Die Seifenblasengesellschaft

Gedanke zum Thema Gesellschaft/ Soziales

von  Ganna

Als ich vor einigen Jahren  früh an einer Bushaltestelle in Berlin stand, betrachtete ich die Häuser gegenüber, die mitunter einfallsreiche Gestaltung der Fenster und Balkone und dachte:
Hinter diesen Fassaden wohnen im Durchschnitt vielleicht drei Menschen in einer Wohnung. Auf jeder Etage eines Hauses gibt es zwei oder drei Wohnungen und in jedem Haus fünf oder sechs Etagen.  Viele Häuser haben Hinterhäuser, rechte und linke Seitenflügel, mache auch einen zweiten oder dritten Hinterhof. In jeder Straße gibt es 37 oder 213 oder 587 Häuser, in jedem Stadtbezirk 245 oder 303 Straßen und 12 Stadtbezirke.
Die ganze Stadt beherbergt mehr als 3.405.000 Menschen, zu den offiziell gezählten kommen noch die Illegalen, Versteckten und Landstreicher auf der Durchreise.
Eine Zahl wie 3.405.000 nimmt so wenig Platz ein auf dem Papier.
3.405.000 Seifenblasen bilden dagegen einen großen Seifenblasenschaum. Genauso sind wir, wie Seifenblasenschaum. Jeder von uns ist so eine kleine schillernde Blase, die sich für einmalig und das Zentrum des Universums hält.
Dabei sehen wir für einen Seifenblasenunkundigen alle gleich aus. Was natürlich ein Trugschluss ist, denn tatsächlich ist jede Seifenblase einmalig. Jede schillert auf eine andere Weise, da das Sonnenlicht jede Blase in einem anderen Winkel trifft. Das erklärt auch, dass jede Blase ein individuelles Verhältnis zur Sonne hat und eine nur ihr eigene Sicht auf die Welt.
Blasen unterscheiden sich durch ihre Größe und Lage voneinander.  Die Lebensdauer einer Blase wird durch ihre Spannkraft bestimmt, die sich aus ihrer Größe im Verhältnis zur Menge und Qualität der Seifenlauge ergibt.

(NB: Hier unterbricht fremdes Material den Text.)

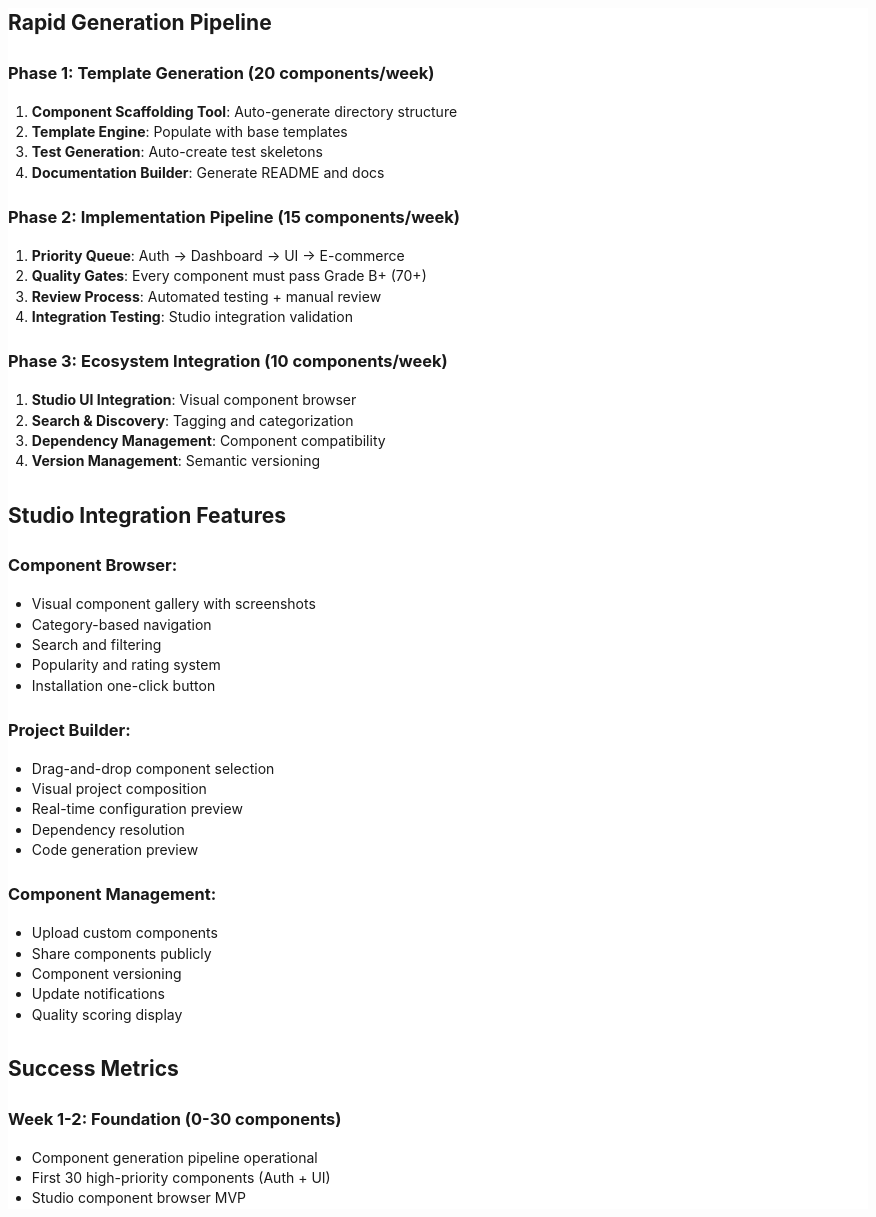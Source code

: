 ## Rapid Generation Pipeline

### Phase 1: Template Generation (20 components/week)
1. **Component Scaffolding Tool**: Auto-generate directory structure
2. **Template Engine**: Populate with base templates
3. **Test Generation**: Auto-create test skeletons
4. **Documentation Builder**: Generate README and docs

### Phase 2: Implementation Pipeline (15 components/week)
1. **Priority Queue**: Auth → Dashboard → UI → E-commerce
2. **Quality Gates**: Every component must pass Grade B+ (70+)
3. **Review Process**: Automated testing + manual review
4. **Integration Testing**: Studio integration validation

### Phase 3: Ecosystem Integration (10 components/week)
1. **Studio UI Integration**: Visual component browser
2. **Search & Discovery**: Tagging and categorization
3. **Dependency Management**: Component compatibility
4. **Version Management**: Semantic versioning

## Studio Integration Features

### Component Browser:
- Visual component gallery with screenshots
- Category-based navigation
- Search and filtering
- Popularity and rating system
- Installation one-click button

### Project Builder:
- Drag-and-drop component selection
- Visual project composition
- Real-time configuration preview
- Dependency resolution
- Code generation preview

### Component Management:
- Upload custom components
- Share components publicly
- Component versioning
- Update notifications
- Quality scoring display

## Success Metrics

### Week 1-2: Foundation (0-30 components)
- Component generation pipeline operational
- First 30 high-priority components (Auth + UI)
- Studio component browser MVP
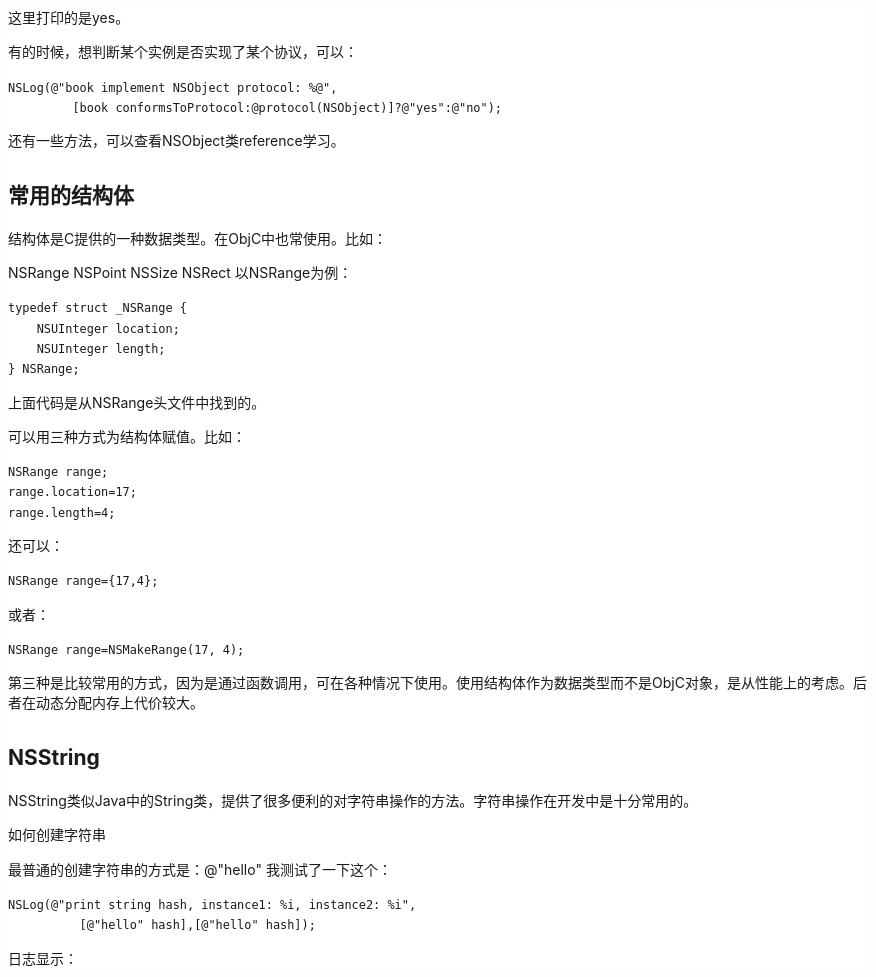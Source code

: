 这里打印的是yes。

有的时候，想判断某个实例是否实现了某个协议，可以：
```objc
NSLog(@"book implement NSObject protocol: %@", 
         [book conformsToProtocol:@protocol(NSObject)]?@"yes":@"no");
```
还有一些方法，可以查看NSObject类reference学习。

## 常用的结构体

结构体是C提供的一种数据类型。在ObjC中也常使用。比如：

NSRange
NSPoint
NSSize
NSRect
以NSRange为例：
```objc
typedef struct _NSRange { 
    NSUInteger location; 
    NSUInteger length; 
} NSRange;
```
上面代码是从NSRange头文件中找到的。

可以用三种方式为结构体赋值。比如：
```objc
NSRange range; 
range.location=17; 
range.length=4;
```
还可以：
```objc
NSRange range={17,4};
```
或者：
```objc
NSRange range=NSMakeRange(17, 4);
```
第三种是比较常用的方式，因为是通过函数调用，可在各种情况下使用。使用结构体作为数据类型而不是ObjC对象，是从性能上的考虑。后者在动态分配内存上代价较大。

## NSString

NSString类似Java中的String类，提供了很多便利的对字符串操作的方法。字符串操作在开发中是十分常用的。

如何创建字符串

最普通的创建字符串的方式是：@"hello"
我测试了一下这个：
```objc
NSLog(@"print string hash, instance1: %i, instance2: %i", 
          [@"hello" hash],[@"hello" hash]);
```
日志显示：
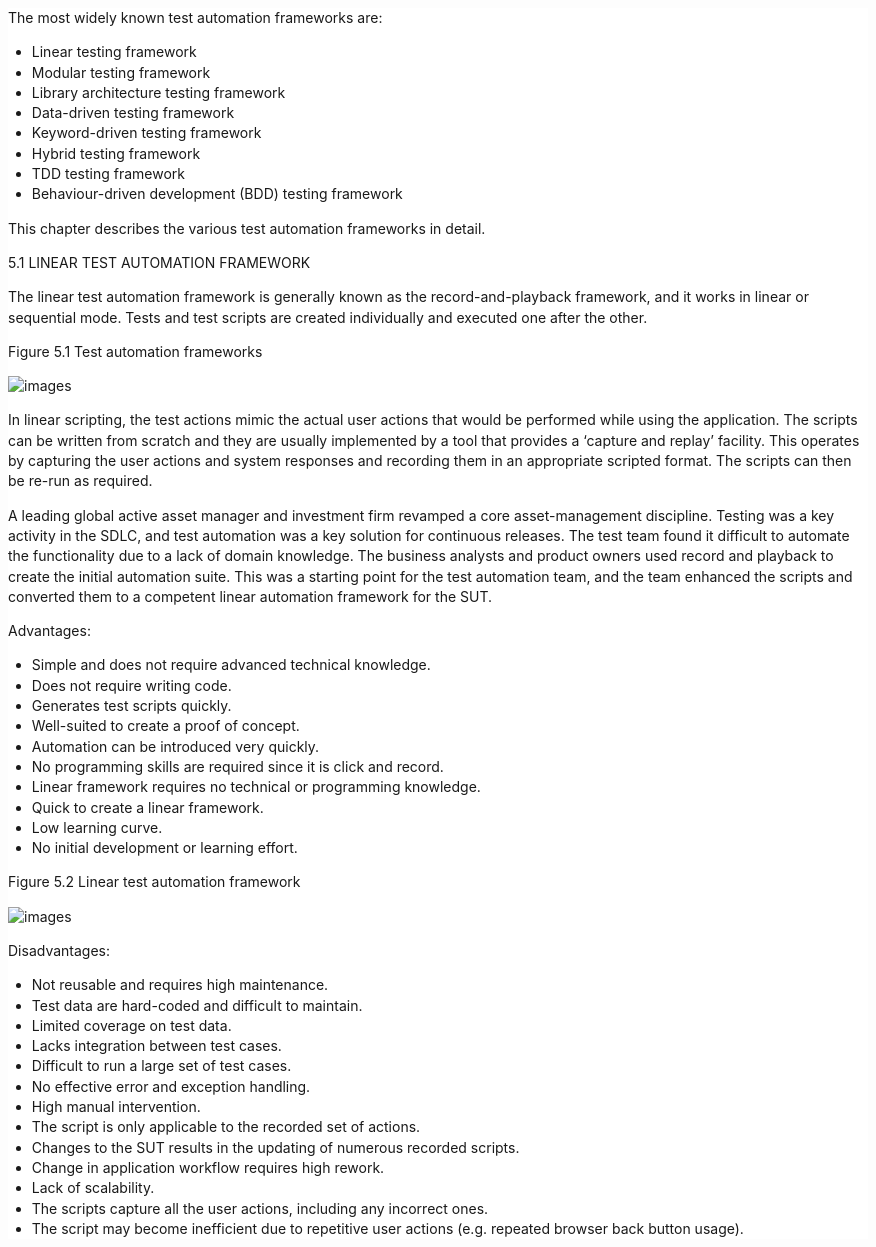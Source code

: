 The most widely known test automation frameworks are:

- Linear testing framework
- Modular testing framework
- Library architecture testing framework
- Data-driven testing framework
- Keyword-driven testing framework
- Hybrid testing framework
- TDD testing framework
- Behaviour-driven development (BDD) testing framework

This chapter describes the various test automation frameworks in detail.

5.1 LINEAR TEST AUTOMATION FRAMEWORK

The linear test automation framework is generally known as the record-and-playback framework, and it works in linear or sequential mode. Tests and test scripts are created individually and executed one after the other.

Figure 5.1 Test automation frameworks

![images](https://learning.oreilly.com/api/v2/epubs/urn:orm:book:9781780175478/files/Images/Fig5-1.png)

In linear scripting, the test actions mimic the actual user actions that would be performed while using the application. The scripts can be written from scratch and they are usually implemented by a tool that provides a ‘capture and replay’ facility. This operates by capturing the user actions and system responses and recording them in an appropriate scripted format. The scripts can then be re-run as required.

A leading global active asset manager and investment firm revamped a core asset-management discipline. Testing was a key activity in the SDLC, and test automation was a key solution for continuous releases. The test team found it difficult to automate the functionality due to a lack of domain knowledge. The business analysts and product owners used record and playback to create the initial automation suite. This was a starting point for the test automation team, and the team enhanced the scripts and converted them to a competent linear automation framework for the SUT.

Advantages:

- Simple and does not require advanced technical knowledge.
- Does not require writing code.
- Generates test scripts quickly.
- Well-suited to create a proof of concept.
- Automation can be introduced very quickly.
- No programming skills are required since it is click and record.
- Linear framework requires no technical or programming knowledge.
- Quick to create a linear framework.
- Low learning curve.
- No initial development or learning effort.

Figure 5.2 Linear test automation framework

![images](https://learning.oreilly.com/api/v2/epubs/urn:orm:book:9781780175478/files/Images/Fig5-2.png)

Disadvantages:

- Not reusable and requires high maintenance.
- Test data are hard-coded and difficult to maintain.
- Limited coverage on test data.
- Lacks integration between test cases.
- Difficult to run a large set of test cases.
- No effective error and exception handling.
- High manual intervention.
- The script is only applicable to the recorded set of actions.
- Changes to the SUT results in the updating of numerous recorded scripts.
- Change in application workflow requires high rework.
- Lack of scalability.
- The scripts capture all the user actions, including any incorrect ones.
- The script may become inefficient due to repetitive user actions (e.g. repeated browser back button usage).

Es kann beobachtet werden, dass große Blasen zu einem schnelleren Platzen neigen. Das haben sie nun davon, mag manch einer denken. Die Inanspruchnahme von mehr Volumen im Gesamtschaum kostet Kraft, was sich offenbar lebensverkürzend auswirkt. Wenn so eine große Blase sich erschöpft hat und platzt, ordnen sich die Nachbarblasen unverzüglich neu. Sie schieben sich zusammen, bestrebt die Lücke zu füllen, wobei es einer bis dahin unter der Oberfläche existierenden Blase gelingen kann, ans Licht vorzudringen.
Obwohl ich mir nicht sicher bin, ob es für eine Blase von Vorteil ist, sich der Sonne auszusetzen – abgesehen vom schöneren Schillern – streben sie mehrheitlich dahin.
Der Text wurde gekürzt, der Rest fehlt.